(Palestine). On 4 November  2021, at the University of Bethlehem in Palestine, the Seminar entitled “Deir Beit Gamal: Heritage, Community Engagement, and Research” was held with the aim of introducing the history of the Salesian House of Don Bosco St. Joseph of Betgamāl, in Israel, from the Middle Eastern Province of Jesus the Adolescent (MOR), where the Venerable lived and gave his nursing service Simone (Sim‘ān) Srugi, SDB Brother.

Born in Nazareth on 15 April 1877, from 1900 as soon as he was newly professed, he was in Betgamāl with various positions, including the medical-nursing clinic attached to the Salesian house. From 1930 to 1942 he carefully recorded the names of patients, the pathologies, and treatments, the villages of origin.

8 Registers have been preserved, the last is exhibited at the Don Bosco House Museum in Turin-Valdocco,  which document the health service provided every day to dozens of sick people (40-45 on average, for a total of over 30,000), coming from more than 70 villages, up to 60 km distant.

The guest speaker, Prof. Giovanni Caputa, SDB of the Betgamāl Community, introduced various aspects of the history of the Salesian House and of the work of Venerable Srugi. In particular, he presented the documents he wrote,  the medicine registers (1932-1942), the manuals and recipes used, the pocket notebooks of the medicine components he prepared, the accounts of the community treasurer, and the correspondence with doctors and benefactors of the clinic, which are now being studied by researchers.

During the Seminar, the University of Bethlehem launched the project of an interdisciplinary study, from a sociological, medical-nursing, cultural point of view, of this still unexplored archival heritage. The academic and religious authorities who attended the presentation encouraged the project, the results of which will make that historical period in Palestine better known, and the role that the Salesian community of Betgamāl played in that poor region suffering from endemic malaria.

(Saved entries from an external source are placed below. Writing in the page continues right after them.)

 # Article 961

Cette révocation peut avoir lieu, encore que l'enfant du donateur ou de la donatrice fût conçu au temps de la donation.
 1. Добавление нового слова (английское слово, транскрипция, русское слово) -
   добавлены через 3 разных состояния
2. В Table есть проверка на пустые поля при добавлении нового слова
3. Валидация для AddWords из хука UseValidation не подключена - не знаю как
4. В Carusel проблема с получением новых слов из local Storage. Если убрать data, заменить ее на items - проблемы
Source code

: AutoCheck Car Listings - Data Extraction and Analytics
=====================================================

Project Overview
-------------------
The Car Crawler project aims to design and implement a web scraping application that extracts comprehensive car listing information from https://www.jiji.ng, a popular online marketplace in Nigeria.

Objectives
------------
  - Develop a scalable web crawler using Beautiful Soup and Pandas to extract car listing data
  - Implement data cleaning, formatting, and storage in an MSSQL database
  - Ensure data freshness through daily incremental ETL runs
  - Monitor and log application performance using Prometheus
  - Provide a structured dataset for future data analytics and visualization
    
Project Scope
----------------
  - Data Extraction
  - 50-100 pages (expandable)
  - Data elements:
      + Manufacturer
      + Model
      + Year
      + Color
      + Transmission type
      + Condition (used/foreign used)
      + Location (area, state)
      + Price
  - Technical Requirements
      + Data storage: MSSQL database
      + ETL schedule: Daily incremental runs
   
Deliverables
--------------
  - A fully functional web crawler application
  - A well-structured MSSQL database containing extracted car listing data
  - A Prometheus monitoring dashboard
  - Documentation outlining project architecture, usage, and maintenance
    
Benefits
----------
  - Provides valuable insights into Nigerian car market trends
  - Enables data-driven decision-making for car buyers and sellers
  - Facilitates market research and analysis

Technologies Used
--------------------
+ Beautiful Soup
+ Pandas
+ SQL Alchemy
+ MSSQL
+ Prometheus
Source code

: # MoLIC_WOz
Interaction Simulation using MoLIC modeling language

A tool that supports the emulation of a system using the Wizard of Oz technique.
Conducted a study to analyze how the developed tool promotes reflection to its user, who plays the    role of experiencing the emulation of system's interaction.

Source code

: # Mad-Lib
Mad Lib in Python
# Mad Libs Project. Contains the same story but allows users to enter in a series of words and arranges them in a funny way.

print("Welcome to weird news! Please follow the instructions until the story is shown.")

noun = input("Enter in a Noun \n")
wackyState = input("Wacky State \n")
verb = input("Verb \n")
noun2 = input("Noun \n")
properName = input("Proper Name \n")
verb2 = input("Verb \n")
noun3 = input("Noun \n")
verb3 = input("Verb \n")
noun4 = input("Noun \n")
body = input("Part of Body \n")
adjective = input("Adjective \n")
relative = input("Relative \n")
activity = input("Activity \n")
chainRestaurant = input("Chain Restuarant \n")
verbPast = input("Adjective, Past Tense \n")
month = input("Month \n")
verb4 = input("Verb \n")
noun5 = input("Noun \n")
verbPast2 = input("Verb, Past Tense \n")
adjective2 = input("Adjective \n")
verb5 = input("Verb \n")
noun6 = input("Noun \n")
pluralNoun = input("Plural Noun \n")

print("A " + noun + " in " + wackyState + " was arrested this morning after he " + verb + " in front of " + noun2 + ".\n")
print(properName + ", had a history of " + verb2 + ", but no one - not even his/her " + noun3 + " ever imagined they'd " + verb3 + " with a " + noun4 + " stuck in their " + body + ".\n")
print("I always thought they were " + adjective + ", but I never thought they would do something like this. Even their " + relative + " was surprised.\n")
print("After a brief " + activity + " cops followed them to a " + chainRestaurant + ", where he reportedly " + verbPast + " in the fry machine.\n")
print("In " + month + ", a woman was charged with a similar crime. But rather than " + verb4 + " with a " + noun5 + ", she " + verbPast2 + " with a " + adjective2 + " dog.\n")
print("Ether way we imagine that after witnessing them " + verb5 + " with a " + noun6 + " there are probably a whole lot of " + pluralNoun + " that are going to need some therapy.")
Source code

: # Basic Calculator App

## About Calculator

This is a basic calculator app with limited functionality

Among the participants, there were some descendants of his patients, among whom the memory of Sim’ān Srugi, “el doctòr”, is still alive. A man of profound religiosity, Srugi had a particular delicacy in taking care of the physical health and eternal salvation of others.

In his work with the sick, Simone Srugi did not act alone, he was assisted by Sr. Tersilla Ferrero (1893-1973), Daughter of Mary Help of Christians, a graduate nurse at the Italian hospital in Damascus, and by Mr. Dikran Ciakmakgiàn, a Salesian cooperator.

In the biographical notes we read:

“In 1930 Sr. Tersilla was assigned to the community of Betgamāl, where in 1937 she began to fulfill the directive task. In that house, which belonged to the Salesian confreres, Sr. Tersilla found herself working alongside the Salesian nurse coadjutor Simone Srugi. About the nurse Srugi one will find this annotation by Sr. Tersilla, «I learned from him what religious life is. Whoever was with him was impelled to live his intense spirituality, otherwise he would have found himself like a fish out of water». For fifteen years Sr. Tersilla worked in that house where there was constant activity and extreme poverty. She joyfully lived her generous donation by exercising great understanding towards the Arab farmers who came in droves to the pharmaceutical dispensary laden with ailments, misery, and parasites. They knew there was a ‘saint’ there who could heal and also a ‘mother’ who provided for their needs. Those poor people preferred to walk for hours and hours to reach that house where “Mr. Srugi and the sister used good manners and looked after them well (Let us remember, biographical notes of the FMA who died in 1973, p. 158-159)”.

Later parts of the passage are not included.